Start of INPUT DATA

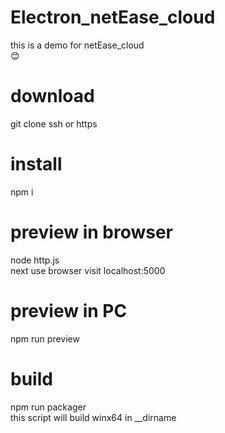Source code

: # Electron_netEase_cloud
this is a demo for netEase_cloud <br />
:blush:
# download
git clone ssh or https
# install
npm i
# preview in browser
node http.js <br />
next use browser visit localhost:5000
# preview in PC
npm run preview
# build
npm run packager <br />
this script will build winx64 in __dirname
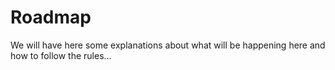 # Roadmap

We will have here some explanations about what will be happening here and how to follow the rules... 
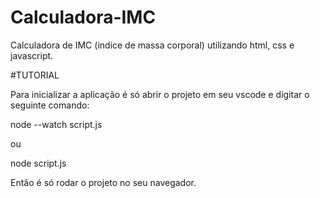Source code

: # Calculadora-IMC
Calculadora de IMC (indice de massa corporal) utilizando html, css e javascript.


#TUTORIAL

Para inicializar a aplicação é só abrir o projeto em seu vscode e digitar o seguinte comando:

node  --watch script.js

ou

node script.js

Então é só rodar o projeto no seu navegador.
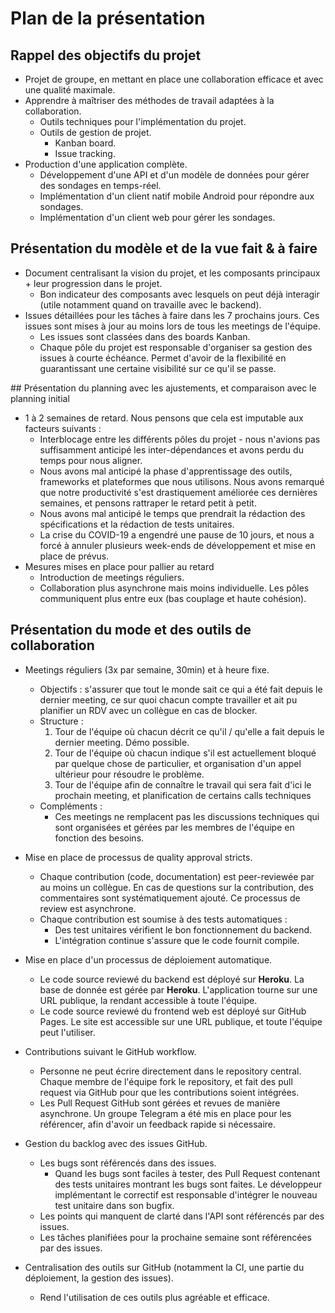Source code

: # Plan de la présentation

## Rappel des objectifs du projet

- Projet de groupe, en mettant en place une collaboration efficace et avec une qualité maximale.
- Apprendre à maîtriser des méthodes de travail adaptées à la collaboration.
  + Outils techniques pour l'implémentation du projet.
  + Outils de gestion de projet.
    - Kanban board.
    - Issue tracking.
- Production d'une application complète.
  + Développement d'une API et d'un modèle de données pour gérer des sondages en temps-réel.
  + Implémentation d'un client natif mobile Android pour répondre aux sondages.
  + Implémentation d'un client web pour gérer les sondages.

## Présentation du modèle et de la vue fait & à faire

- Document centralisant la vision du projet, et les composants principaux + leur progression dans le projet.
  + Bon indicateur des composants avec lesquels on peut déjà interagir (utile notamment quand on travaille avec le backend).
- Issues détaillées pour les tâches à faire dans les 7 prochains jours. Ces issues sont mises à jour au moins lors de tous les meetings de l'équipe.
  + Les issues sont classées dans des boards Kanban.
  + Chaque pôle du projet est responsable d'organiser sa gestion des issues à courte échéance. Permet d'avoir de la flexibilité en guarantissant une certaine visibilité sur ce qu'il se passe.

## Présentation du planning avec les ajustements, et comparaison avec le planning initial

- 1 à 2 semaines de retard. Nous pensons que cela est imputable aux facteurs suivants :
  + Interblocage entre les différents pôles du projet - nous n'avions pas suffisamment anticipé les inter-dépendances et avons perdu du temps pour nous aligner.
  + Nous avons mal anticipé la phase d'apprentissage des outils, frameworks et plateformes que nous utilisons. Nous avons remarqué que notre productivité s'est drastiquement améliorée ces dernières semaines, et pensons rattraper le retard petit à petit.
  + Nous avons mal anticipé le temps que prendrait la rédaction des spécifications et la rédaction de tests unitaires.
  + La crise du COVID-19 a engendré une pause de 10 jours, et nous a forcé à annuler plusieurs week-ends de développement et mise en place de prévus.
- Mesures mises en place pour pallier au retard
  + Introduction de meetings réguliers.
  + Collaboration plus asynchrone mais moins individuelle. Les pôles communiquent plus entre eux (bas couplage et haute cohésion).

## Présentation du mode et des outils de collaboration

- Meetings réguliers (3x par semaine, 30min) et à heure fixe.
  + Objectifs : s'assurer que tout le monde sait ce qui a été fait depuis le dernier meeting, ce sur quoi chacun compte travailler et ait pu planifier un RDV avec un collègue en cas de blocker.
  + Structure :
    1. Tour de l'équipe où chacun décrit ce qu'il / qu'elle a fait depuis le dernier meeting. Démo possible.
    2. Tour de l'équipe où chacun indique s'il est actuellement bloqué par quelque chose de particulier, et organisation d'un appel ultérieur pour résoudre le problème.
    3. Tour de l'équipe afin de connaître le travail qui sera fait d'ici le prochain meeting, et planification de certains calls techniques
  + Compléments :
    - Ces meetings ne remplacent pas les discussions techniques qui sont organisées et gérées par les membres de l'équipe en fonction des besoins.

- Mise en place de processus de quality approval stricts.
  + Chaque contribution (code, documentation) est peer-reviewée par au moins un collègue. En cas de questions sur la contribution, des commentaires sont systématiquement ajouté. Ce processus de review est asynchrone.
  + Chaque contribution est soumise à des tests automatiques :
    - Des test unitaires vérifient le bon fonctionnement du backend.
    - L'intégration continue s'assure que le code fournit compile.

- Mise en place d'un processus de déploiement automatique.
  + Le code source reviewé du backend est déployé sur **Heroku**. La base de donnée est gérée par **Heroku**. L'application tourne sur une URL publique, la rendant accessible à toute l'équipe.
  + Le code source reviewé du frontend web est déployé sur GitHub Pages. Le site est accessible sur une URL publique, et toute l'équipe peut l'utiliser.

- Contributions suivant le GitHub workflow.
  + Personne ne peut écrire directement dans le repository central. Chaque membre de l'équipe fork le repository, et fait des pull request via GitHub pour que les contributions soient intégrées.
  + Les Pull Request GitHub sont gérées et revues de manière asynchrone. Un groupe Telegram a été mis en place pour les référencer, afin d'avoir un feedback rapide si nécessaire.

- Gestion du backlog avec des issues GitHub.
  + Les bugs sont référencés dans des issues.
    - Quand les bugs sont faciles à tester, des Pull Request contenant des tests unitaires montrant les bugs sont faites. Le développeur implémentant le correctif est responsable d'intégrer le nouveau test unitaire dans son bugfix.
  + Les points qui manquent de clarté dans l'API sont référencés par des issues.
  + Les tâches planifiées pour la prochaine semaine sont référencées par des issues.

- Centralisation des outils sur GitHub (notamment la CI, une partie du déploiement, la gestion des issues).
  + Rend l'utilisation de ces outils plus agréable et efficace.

End of INPUT DATA

- WHAT THE TASK REQUIRES -
Could every entry above be printed again exactly, images excluded?

- SOLUTION -
Source code

: # Electron_netEase_cloud
this is a demo for netEase_cloud <br />
:blush:
# download
git clone ssh or https
# install
npm i
# preview in browser
node http.js <br />
next use browser visit localhost:5000
# preview in PC
npm run preview
# build
npm run packager <br />
this script will build winx64 in __dirname
 # Roadmap

We will have here some explanations about what will be happening here and how to follow the rules... 
Source code

: # Calculadora-IMC
Calculadora de IMC (indice de massa corporal) utilizando html, css e javascript.


#TUTORIAL

Para inicializar a aplicação é só abrir o projeto em seu vscode e digitar o seguinte comando:

node  --watch script.js

ou

node script.js

Então é só rodar o projeto no seu navegador.
Source code

: # Plan de la présentation

## Rappel des objectifs du projet

- Projet de groupe, en mettant en place une collaboration efficace et avec une qualité maximale.
- Apprendre à maîtriser des méthodes de travail adaptées à la collaboration.
  + Outils techniques pour l'implémentation du projet.
  + Outils de gestion de projet.
    - Kanban board.
    - Issue tracking.
- Production d'une application complète.
  + Développement d'une API et d'un modèle de données pour gérer des sondages en temps-réel.
  + Implémentation d'un client natif mobile Android pour répondre aux sondages.
  + Implémentation d'un client web pour gérer les sondages.

## Présentation du modèle et de la vue fait & à faire

- Document centralisant la vision du projet, et les composants principaux + leur progression dans le projet.
  + Bon indicateur des composants avec lesquels on peut déjà interagir (utile notamment quand on travaille avec le backend).
- Issues détaillées pour les tâches à faire dans les 7 prochains jours. Ces issues sont mises à jour au moins lors de tous les meetings de l'équipe.
  + Les issues sont classées dans des boards Kanban.
  + Chaque pôle du projet est responsable d'organiser sa gestion des issues à courte échéance. Permet d'avoir de la flexibilité en guarantissant une certaine visibilité sur ce qu'il se passe.

## Présentation du planning avec les ajustements, et comparaison avec le planning initial

- 1 à 2 semaines de retard. Nous pensons que cela est imputable aux facteurs suivants :
  + Interblocage entre les différents pôles du projet - nous n'avions pas suffisamment anticipé les inter-dépendances et avons perdu du temps pour nous aligner.
  + Nous avons mal anticipé la phase d'apprentissage des outils, frameworks et plateformes que nous utilisons. Nous avons remarqué que notre productivité s'est drastiquement améliorée ces dernières semaines, et pensons rattraper le retard petit à petit.
  + Nous avons mal anticipé le temps que prendrait la rédaction des spécifications et la rédaction de tests unitaires.
  + La crise du COVID-19 a engendré une pause de 10 jours, et nous a forcé à annuler plusieurs week-ends de développement et mise en place de prévus.
- Mesures mises en place pour pallier au retard
  + Introduction de meetings réguliers.
  + Collaboration plus asynchrone mais moins individuelle. Les pôles communiquent plus entre eux (bas couplage et haute cohésion).

## Présentation du mode et des outils de collaboration

- Meetings réguliers (3x par semaine, 30min) et à heure fixe.
  + Objectifs : s'assurer que tout le monde sait ce qui a été fait depuis le dernier meeting, ce sur quoi chacun compte travailler et ait pu planifier un RDV avec un collègue en cas de blocker.
  + Structure :
    1. Tour de l'équipe où chacun décrit ce qu'il / qu'elle a fait depuis le dernier meeting. Démo possible.
    2. Tour de l'équipe où chacun indique s'il est actuellement bloqué par quelque chose de particulier, et organisation d'un appel ultérieur pour résoudre le problème.
    3. Tour de l'équipe afin de connaître le travail qui sera fait d'ici le prochain meeting, et planification de certains calls techniques
  + Compléments :
    - Ces meetings ne remplacent pas les discussions techniques qui sont organisées et gérées par les membres de l'équipe en fonction des besoins.

- Mise en place de processus de quality approval stricts.
  + Chaque contribution (code, documentation) est peer-reviewée par au moins un collègue. En cas de questions sur la contribution, des commentaires sont systématiquement ajouté. Ce processus de review est asynchrone.
  + Chaque contribution est soumise à des tests automatiques :
    - Des test unitaires vérifient le bon fonctionnement du backend.
    - L'intégration continue s'assure que le code fournit compile.

- Mise en place d'un processus de déploiement automatique.
  + Le code source reviewé du backend est déployé sur **Heroku**. La base de donnée est gérée par **Heroku**. L'application tourne sur une URL publique, la rendant accessible à toute l'équipe.
  + Le code source reviewé du frontend web est déployé sur GitHub Pages. Le site est accessible sur une URL publique, et toute l'équipe peut l'utiliser.

- Contributions suivant le GitHub workflow.
  + Personne ne peut écrire directement dans le repository central. Chaque membre de l'équipe fork le repository, et fait des pull request via GitHub pour que les contributions soient intégrées.
  + Les Pull Request GitHub sont gérées et revues de manière asynchrone. Un groupe Telegram a été mis en place pour les référencer, afin d'avoir un feedback rapide si nécessaire.

- Gestion du backlog avec des issues GitHub.
  + Les bugs sont référencés dans des issues.
    - Quand les bugs sont faciles à tester, des Pull Request contenant des tests unitaires montrant les bugs sont faites. Le développeur implémentant le correctif est responsable d'intégrer le nouveau test unitaire dans son bugfix.
  + Les points qui manquent de clarté dans l'API sont référencés par des issues.
  + Les tâches planifiées pour la prochaine semaine sont référencées par des issues.

- Centralisation des outils sur GitHub (notamment la CI, une partie du déploiement, la gestion des issues).
  + Rend l'utilisation de ces outils plus agréable et efficace.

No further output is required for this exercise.